Sensory adaptations to convergent micro-habitats - NERC GW4+ DTP

How do animals tune in to the most relevant information in their environment? Microhabitat partitioning between mimicry rings in Neotropical butterflies provides a case study in adaptation to different sensory environments. Species belonging to the same mimicry ring show convergence in microhabitat preference, while closely related species belonging to different mimicry rings quickly diverge in microhabitat preference, exposing closely related species to contrasting sensory environments. This dual pattern of convergence and divergence provides a range of opportunities for comparative analyses that aim to understand the role of brain and sensory evolution during ecological divergence. This project will use ithomiine butterflies as a study system to ask how species adapt to their sensory environment: For example, does sensory adaptation involve changes in perception or processing? How does selection for sensory specialisation shape peripheral and central neural structures? And does the convergent colonisation of the same microhabitat involve the same sensory adaptations?

Focusing largely on a large community of ~60 species of ithomiines in eastern Ecuador, you will combine ecological, anatomical and molecular approaches to ask how species adapt to distinct sensory environments. We welcome the input of the student and will shape the project to meet their particular interests. However, core objectives will likely include:

Objective 1: How does microhabitat structure affect the sensory environment?
Using a range of field measurements, including spectrophotometry and light polarimetry, you will quantify how forest structure affects the light environment in different microhabitats.
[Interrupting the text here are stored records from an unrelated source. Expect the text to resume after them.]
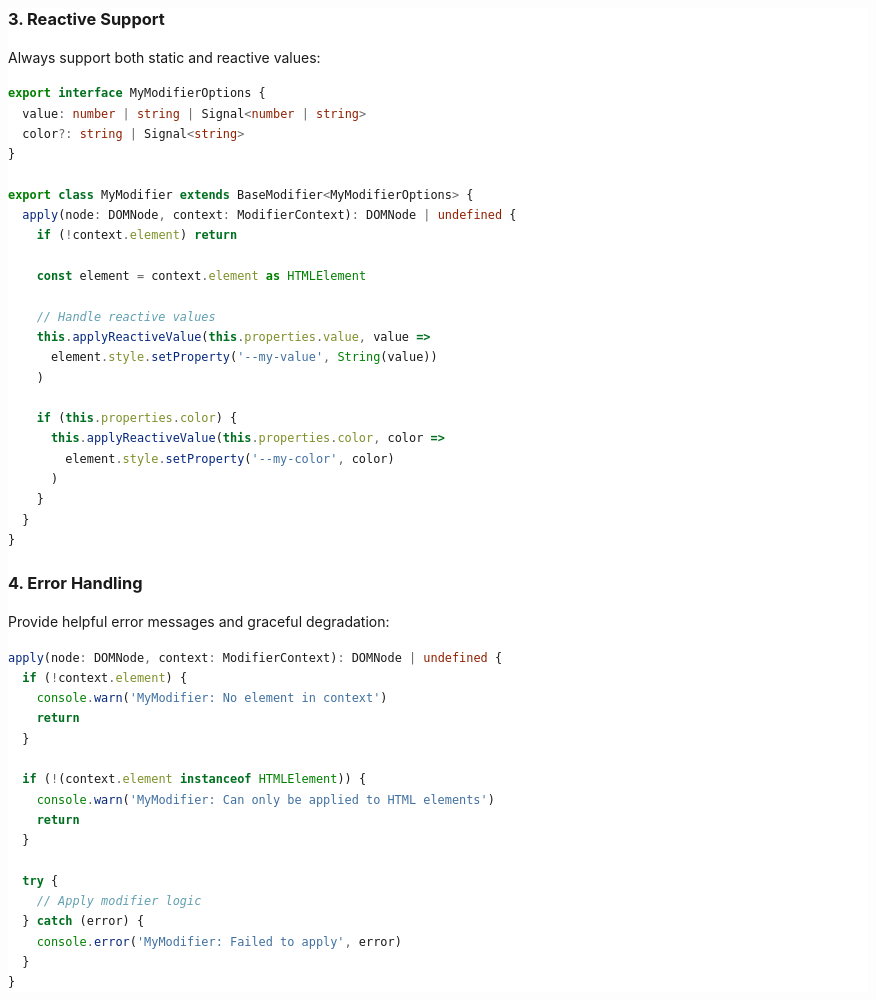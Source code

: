 ### 3. Reactive Support

Always support both static and reactive values:

```typescript
export interface MyModifierOptions {
  value: number | string | Signal<number | string>
  color?: string | Signal<string>
}

export class MyModifier extends BaseModifier<MyModifierOptions> {
  apply(node: DOMNode, context: ModifierContext): DOMNode | undefined {
    if (!context.element) return

    const element = context.element as HTMLElement

    // Handle reactive values
    this.applyReactiveValue(this.properties.value, value =>
      element.style.setProperty('--my-value', String(value))
    )

    if (this.properties.color) {
      this.applyReactiveValue(this.properties.color, color =>
        element.style.setProperty('--my-color', color)
      )
    }
  }
}
```

### 4. Error Handling

Provide helpful error messages and graceful degradation:

```typescript
apply(node: DOMNode, context: ModifierContext): DOMNode | undefined {
  if (!context.element) {
    console.warn('MyModifier: No element in context')
    return
  }

  if (!(context.element instanceof HTMLElement)) {
    console.warn('MyModifier: Can only be applied to HTML elements')
    return
  }

  try {
    // Apply modifier logic
  } catch (error) {
    console.error('MyModifier: Failed to apply', error)
  }
}
```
In conjunction with models of photoreception in butterflies, you will explore how the visual information available to individuals varies across different mimicry rings.

Objective 2: Do convergent ecologies select for convergent adaptations?
Using available brain samples for ~55 species of ithomiines, in conjunction with museum collections, you will examine how eye structure and brain composition vary across species. You will test the power of phylogeny, ecology and mimicry to explain this variation.

Objective 3: How concordant are patterns of anatomical adaptation and molecular evolution?
Using recently sequenced head transcriptome data, together with published genomes, you will characterise the repertoire of chemosensory and photoreceptor genes in ithomiines. By targeted amplification of key loci, you will test whether sensory receptors show similar patterns of evolution to anatomical traits.